What this task involves. Retype exactly the lines below, beginning with the first and ending with the line where "Within the Nebulas" appears.

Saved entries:
::::

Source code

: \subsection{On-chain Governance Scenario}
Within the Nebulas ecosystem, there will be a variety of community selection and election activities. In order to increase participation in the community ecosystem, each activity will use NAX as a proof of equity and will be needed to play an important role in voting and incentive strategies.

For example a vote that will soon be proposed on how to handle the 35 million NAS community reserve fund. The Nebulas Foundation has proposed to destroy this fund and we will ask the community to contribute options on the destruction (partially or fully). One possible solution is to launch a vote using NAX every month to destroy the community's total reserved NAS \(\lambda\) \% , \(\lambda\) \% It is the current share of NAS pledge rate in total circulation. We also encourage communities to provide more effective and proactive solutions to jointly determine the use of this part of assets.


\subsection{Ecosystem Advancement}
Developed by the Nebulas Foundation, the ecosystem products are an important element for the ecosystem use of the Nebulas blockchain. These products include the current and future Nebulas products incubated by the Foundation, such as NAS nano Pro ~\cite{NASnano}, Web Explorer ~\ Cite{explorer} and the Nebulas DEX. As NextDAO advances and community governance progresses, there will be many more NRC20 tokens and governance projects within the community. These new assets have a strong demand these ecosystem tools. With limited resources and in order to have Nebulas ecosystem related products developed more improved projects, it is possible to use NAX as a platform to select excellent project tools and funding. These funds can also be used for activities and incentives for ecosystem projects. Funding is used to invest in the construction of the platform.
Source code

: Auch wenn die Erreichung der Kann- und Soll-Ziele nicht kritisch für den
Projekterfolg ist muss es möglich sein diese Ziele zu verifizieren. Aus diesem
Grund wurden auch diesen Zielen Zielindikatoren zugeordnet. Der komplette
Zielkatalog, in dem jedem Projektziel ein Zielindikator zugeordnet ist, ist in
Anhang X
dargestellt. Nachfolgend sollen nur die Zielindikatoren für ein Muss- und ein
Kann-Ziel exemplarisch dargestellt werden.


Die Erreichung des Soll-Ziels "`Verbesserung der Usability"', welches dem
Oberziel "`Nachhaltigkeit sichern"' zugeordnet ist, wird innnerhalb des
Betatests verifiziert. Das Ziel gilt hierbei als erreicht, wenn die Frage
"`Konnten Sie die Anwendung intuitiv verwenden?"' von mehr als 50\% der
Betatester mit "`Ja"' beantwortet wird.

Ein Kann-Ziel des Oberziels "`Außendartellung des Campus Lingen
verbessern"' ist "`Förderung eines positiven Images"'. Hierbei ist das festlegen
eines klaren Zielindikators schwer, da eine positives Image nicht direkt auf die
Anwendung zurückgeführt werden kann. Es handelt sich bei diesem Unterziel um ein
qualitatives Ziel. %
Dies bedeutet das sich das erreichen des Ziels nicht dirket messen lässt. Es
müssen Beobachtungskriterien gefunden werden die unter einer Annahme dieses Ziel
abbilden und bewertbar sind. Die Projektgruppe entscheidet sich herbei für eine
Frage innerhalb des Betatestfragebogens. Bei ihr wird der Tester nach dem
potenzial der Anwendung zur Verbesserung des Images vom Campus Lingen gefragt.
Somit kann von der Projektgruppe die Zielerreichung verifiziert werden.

::::

Answer section.
Source code

: \subsection{On-chain Governance Scenario}
Within the Nebulas ecosystem, there will be a variety of community selection and election activities. In order to increase participation in the community ecosystem, each activity will use NAX as a proof of equity and will be needed to play an important role in voting and incentive strategies.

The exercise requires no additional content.